**PROMPT**. Transcribe each record exactly. Include every one.

Data excerpts:
+--

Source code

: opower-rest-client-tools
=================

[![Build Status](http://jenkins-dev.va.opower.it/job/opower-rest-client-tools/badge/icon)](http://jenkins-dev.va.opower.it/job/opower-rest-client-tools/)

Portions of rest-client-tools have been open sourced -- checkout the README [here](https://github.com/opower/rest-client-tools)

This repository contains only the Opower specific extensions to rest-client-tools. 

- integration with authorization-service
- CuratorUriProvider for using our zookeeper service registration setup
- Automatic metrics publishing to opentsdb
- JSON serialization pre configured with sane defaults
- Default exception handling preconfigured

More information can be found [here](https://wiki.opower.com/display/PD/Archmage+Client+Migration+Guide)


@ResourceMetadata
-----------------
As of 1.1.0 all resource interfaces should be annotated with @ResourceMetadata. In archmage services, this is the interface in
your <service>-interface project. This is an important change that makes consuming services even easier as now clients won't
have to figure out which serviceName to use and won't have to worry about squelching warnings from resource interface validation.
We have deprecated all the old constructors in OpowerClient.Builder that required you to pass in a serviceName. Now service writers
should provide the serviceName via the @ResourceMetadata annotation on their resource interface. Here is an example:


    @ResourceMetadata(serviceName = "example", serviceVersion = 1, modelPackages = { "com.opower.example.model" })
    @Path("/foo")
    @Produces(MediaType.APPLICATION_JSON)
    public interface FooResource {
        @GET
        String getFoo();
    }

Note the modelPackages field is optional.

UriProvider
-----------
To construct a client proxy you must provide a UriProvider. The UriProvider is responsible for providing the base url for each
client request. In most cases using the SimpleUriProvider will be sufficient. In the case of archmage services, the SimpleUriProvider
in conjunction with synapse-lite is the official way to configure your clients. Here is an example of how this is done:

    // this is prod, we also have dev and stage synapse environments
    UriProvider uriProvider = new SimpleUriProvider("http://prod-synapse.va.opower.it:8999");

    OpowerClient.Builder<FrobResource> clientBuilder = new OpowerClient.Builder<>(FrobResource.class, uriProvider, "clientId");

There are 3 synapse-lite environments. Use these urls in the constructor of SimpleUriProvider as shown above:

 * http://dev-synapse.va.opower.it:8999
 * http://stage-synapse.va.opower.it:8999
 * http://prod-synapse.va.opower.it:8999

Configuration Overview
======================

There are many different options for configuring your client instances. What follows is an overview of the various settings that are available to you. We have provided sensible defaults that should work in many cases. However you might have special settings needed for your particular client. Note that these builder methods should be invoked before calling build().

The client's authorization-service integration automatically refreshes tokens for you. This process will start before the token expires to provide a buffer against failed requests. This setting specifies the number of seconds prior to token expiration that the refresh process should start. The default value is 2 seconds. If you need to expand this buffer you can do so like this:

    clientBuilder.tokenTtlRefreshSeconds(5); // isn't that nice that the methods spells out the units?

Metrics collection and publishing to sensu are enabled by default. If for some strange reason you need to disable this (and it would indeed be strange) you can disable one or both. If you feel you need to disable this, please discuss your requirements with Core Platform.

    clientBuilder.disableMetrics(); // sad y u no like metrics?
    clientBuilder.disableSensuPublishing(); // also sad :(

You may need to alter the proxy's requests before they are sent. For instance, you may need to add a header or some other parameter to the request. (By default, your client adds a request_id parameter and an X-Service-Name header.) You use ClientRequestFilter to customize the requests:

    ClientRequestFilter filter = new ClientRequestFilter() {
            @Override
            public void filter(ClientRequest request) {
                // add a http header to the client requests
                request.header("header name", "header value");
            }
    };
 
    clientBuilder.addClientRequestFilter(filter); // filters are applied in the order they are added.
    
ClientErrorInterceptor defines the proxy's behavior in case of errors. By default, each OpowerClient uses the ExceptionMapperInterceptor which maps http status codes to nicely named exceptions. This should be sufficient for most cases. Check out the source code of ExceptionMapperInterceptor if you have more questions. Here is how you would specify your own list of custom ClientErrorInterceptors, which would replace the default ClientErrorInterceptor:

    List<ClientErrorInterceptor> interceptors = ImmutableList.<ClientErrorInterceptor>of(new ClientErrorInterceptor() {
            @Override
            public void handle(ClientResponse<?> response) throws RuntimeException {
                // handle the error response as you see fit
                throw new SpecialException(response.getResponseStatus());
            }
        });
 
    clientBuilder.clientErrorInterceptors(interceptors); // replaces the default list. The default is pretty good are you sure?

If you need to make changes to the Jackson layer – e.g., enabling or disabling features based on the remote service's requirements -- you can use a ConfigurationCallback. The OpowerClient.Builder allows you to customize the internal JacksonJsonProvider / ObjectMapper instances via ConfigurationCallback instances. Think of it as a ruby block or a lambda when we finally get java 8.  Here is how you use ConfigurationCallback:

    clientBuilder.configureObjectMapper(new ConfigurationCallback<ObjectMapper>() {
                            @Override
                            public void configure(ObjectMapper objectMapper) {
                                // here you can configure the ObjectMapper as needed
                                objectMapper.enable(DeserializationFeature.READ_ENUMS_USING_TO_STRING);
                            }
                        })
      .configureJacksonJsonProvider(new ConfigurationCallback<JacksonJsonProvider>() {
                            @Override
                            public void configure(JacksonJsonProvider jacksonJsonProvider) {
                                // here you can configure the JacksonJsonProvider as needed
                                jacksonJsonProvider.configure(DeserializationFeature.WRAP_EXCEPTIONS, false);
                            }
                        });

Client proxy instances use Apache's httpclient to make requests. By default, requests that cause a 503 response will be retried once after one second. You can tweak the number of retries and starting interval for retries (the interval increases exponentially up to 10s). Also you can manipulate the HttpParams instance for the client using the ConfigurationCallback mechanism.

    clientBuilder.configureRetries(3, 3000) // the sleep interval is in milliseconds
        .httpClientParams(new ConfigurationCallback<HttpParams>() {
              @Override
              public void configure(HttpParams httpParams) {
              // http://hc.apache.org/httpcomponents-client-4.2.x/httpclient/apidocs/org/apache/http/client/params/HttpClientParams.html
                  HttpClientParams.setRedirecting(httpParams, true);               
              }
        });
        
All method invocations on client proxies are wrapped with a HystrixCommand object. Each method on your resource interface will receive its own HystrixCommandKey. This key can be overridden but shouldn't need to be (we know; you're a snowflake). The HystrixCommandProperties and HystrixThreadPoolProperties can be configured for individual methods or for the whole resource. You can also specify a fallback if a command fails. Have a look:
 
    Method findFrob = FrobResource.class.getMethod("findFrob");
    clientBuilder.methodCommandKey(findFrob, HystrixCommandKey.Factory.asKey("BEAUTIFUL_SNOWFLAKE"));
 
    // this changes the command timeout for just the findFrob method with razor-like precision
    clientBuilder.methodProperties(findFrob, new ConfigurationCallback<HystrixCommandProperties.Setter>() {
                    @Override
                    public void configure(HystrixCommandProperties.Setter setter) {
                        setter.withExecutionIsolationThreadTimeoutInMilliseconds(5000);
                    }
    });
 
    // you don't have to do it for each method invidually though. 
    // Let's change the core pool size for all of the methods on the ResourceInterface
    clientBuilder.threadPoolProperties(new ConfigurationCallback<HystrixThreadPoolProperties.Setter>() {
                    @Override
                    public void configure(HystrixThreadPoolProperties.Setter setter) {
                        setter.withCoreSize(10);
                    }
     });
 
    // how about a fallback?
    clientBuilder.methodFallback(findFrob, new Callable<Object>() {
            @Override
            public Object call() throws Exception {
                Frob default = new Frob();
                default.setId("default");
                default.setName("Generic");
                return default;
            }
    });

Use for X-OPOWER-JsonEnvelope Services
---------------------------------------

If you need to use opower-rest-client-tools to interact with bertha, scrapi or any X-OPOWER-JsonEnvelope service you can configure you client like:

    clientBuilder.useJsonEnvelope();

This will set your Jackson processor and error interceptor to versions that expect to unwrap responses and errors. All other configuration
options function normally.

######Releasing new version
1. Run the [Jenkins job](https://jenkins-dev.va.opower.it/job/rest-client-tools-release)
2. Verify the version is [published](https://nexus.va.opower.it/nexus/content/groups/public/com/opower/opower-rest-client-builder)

+--

**EXERCISE OUTPUT**.
Source code

: opower-rest-client-tools
=================

[![Build Status](http://jenkins-dev.va.opower.it/job/opower-rest-client-tools/badge/icon)](http://jenkins-dev.va.opower.it/job/opower-rest-client-tools/)

Portions of rest-client-tools have been open sourced -- checkout the README [here](https://github.com/opower/rest-client-tools)

This repository contains only the Opower specific extensions to rest-client-tools. 

- integration with authorization-service
- CuratorUriProvider for using our zookeeper service registration setup
- Automatic metrics publishing to opentsdb
- JSON serialization pre configured with sane defaults
- Default exception handling preconfigured

More information can be found [here](https://wiki.opower.com/display/PD/Archmage+Client+Migration+Guide)


@ResourceMetadata
-----------------
As of 1.1.0 all resource interfaces should be annotated with @ResourceMetadata. In archmage services, this is the interface in
your <service>-interface project. This is an important change that makes consuming services even easier as now clients won't
have to figure out which serviceName to use and won't have to worry about squelching warnings from resource interface validation.
We have deprecated all the old constructors in OpowerClient.Builder that required you to pass in a serviceName. Now service writers
should provide the serviceName via the @ResourceMetadata annotation on their resource interface. Here is an example:


    @ResourceMetadata(serviceName = "example", serviceVersion = 1, modelPackages = { "com.opower.example.model" })
    @Path("/foo")
    @Produces(MediaType.APPLICATION_JSON)
    public interface FooResource {
        @GET
        String getFoo();
    }

Note the modelPackages field is optional.

UriProvider
-----------
To construct a client proxy you must provide a UriProvider. The UriProvider is responsible for providing the base url for each
client request. In most cases using the SimpleUriProvider will be sufficient. In the case of archmage services, the SimpleUriProvider
in conjunction with synapse-lite is the official way to configure your clients. Here is an example of how this is done:

    // this is prod, we also have dev and stage synapse environments
    UriProvider uriProvider = new SimpleUriProvider("http://prod-synapse.va.opower.it:8999");

    OpowerClient.Builder<FrobResource> clientBuilder = new OpowerClient.Builder<>(FrobResource.class, uriProvider, "clientId");

There are 3 synapse-lite environments. Use these urls in the constructor of SimpleUriProvider as shown above:

 * http://dev-synapse.va.opower.it:8999
 * http://stage-synapse.va.opower.it:8999
 * http://prod-synapse.va.opower.it:8999

Configuration Overview
======================

There are many different options for configuring your client instances. What follows is an overview of the various settings that are available to you. We have provided sensible defaults that should work in many cases. However you might have special settings needed for your particular client. Note that these builder methods should be invoked before calling build().

The client's authorization-service integration automatically refreshes tokens for you. This process will start before the token expires to provide a buffer against failed requests. This setting specifies the number of seconds prior to token expiration that the refresh process should start. The default value is 2 seconds. If you need to expand this buffer you can do so like this:

    clientBuilder.tokenTtlRefreshSeconds(5); // isn't that nice that the methods spells out the units?

Metrics collection and publishing to sensu are enabled by default. If for some strange reason you need to disable this (and it would indeed be strange) you can disable one or both. If you feel you need to disable this, please discuss your requirements with Core Platform.

    clientBuilder.disableMetrics(); // sad y u no like metrics?
    clientBuilder.disableSensuPublishing(); // also sad :(

You may need to alter the proxy's requests before they are sent. For instance, you may need to add a header or some other parameter to the request. (By default, your client adds a request_id parameter and an X-Service-Name header.) You use ClientRequestFilter to customize the requests:

    ClientRequestFilter filter = new ClientRequestFilter() {
            @Override
            public void filter(ClientRequest request) {
                // add a http header to the client requests
                request.header("header name", "header value");
            }
    };
 
    clientBuilder.addClientRequestFilter(filter); // filters are applied in the order they are added.
    
ClientErrorInterceptor defines the proxy's behavior in case of errors. By default, each OpowerClient uses the ExceptionMapperInterceptor which maps http status codes to nicely named exceptions. This should be sufficient for most cases. Check out the source code of ExceptionMapperInterceptor if you have more questions. Here is how you would specify your own list of custom ClientErrorInterceptors, which would replace the default ClientErrorInterceptor:

    List<ClientErrorInterceptor> interceptors = ImmutableList.<ClientErrorInterceptor>of(new ClientErrorInterceptor() {
            @Override
            public void handle(ClientResponse<?> response) throws RuntimeException {
                // handle the error response as you see fit
                throw new SpecialException(response.getResponseStatus());
            }
        });
 
    clientBuilder.clientErrorInterceptors(interceptors); // replaces the default list. The default is pretty good are you sure?

If you need to make changes to the Jackson layer – e.g., enabling or disabling features based on the remote service's requirements -- you can use a ConfigurationCallback. The OpowerClient.Builder allows you to customize the internal JacksonJsonProvider / ObjectMapper instances via ConfigurationCallback instances. Think of it as a ruby block or a lambda when we finally get java 8.  Here is how you use ConfigurationCallback:

    clientBuilder.configureObjectMapper(new ConfigurationCallback<ObjectMapper>() {
                            @Override
                            public void configure(ObjectMapper objectMapper) {
                                // here you can configure the ObjectMapper as needed
                                objectMapper.enable(DeserializationFeature.READ_ENUMS_USING_TO_STRING);
                            }
                        })
      .configureJacksonJsonProvider(new ConfigurationCallback<JacksonJsonProvider>() {
                            @Override
                            public void configure(JacksonJsonProvider jacksonJsonProvider) {
                                // here you can configure the JacksonJsonProvider as needed
                                jacksonJsonProvider.configure(DeserializationFeature.WRAP_EXCEPTIONS, false);
                            }
                        });

Client proxy instances use Apache's httpclient to make requests. By default, requests that cause a 503 response will be retried once after one second. You can tweak the number of retries and starting interval for retries (the interval increases exponentially up to 10s). Also you can manipulate the HttpParams instance for the client using the ConfigurationCallback mechanism.

    clientBuilder.configureRetries(3, 3000) // the sleep interval is in milliseconds
        .httpClientParams(new ConfigurationCallback<HttpParams>() {
              @Override
              public void configure(HttpParams httpParams) {
              // http://hc.apache.org/httpcomponents-client-4.2.x/httpclient/apidocs/org/apache/http/client/params/HttpClientParams.html
                  HttpClientParams.setRedirecting(httpParams, true);               
              }
        });
        
All method invocations on client proxies are wrapped with a HystrixCommand object. Each method on your resource interface will receive its own HystrixCommandKey. This key can be overridden but shouldn't need to be (we know; you're a snowflake). The HystrixCommandProperties and HystrixThreadPoolProperties can be configured for individual methods or for the whole resource. You can also specify a fallback if a command fails. Have a look:
 
    Method findFrob = FrobResource.class.getMethod("findFrob");
    clientBuilder.methodCommandKey(findFrob, HystrixCommandKey.Factory.asKey("BEAUTIFUL_SNOWFLAKE"));
 
    // this changes the command timeout for just the findFrob method with razor-like precision
    clientBuilder.methodProperties(findFrob, new ConfigurationCallback<HystrixCommandProperties.Setter>() {
                    @Override
                    public void configure(HystrixCommandProperties.Setter setter) {
                        setter.withExecutionIsolationThreadTimeoutInMilliseconds(5000);
                    }
    });
 
    // you don't have to do it for each method invidually though. 
    // Let's change the core pool size for all of the methods on the ResourceInterface
    clientBuilder.threadPoolProperties(new ConfigurationCallback<HystrixThreadPoolProperties.Setter>() {
                    @Override
                    public void configure(HystrixThreadPoolProperties.Setter setter) {
                        setter.withCoreSize(10);
                    }
     });
 
    // how about a fallback?
    clientBuilder.methodFallback(findFrob, new Callable<Object>() {
            @Override
            public Object call() throws Exception {
                Frob default = new Frob();
                default.setId("default");
                default.setName("Generic");
                return default;
            }
    });

Use for X-OPOWER-JsonEnvelope Services
---------------------------------------

If you need to use opower-rest-client-tools to interact with bertha, scrapi or any X-OPOWER-JsonEnvelope service you can configure you client like:

    clientBuilder.useJsonEnvelope();

This will set your Jackson processor and error interceptor to versions that expect to unwrap responses and errors. All other configuration
options function normally.

######Releasing new version
1. Run the [Jenkins job](https://jenkins-dev.va.opower.it/job/rest-client-tools-release)
2. Verify the version is [published](https://nexus.va.opower.it/nexus/content/groups/public/com/opower/opower-rest-client-builder)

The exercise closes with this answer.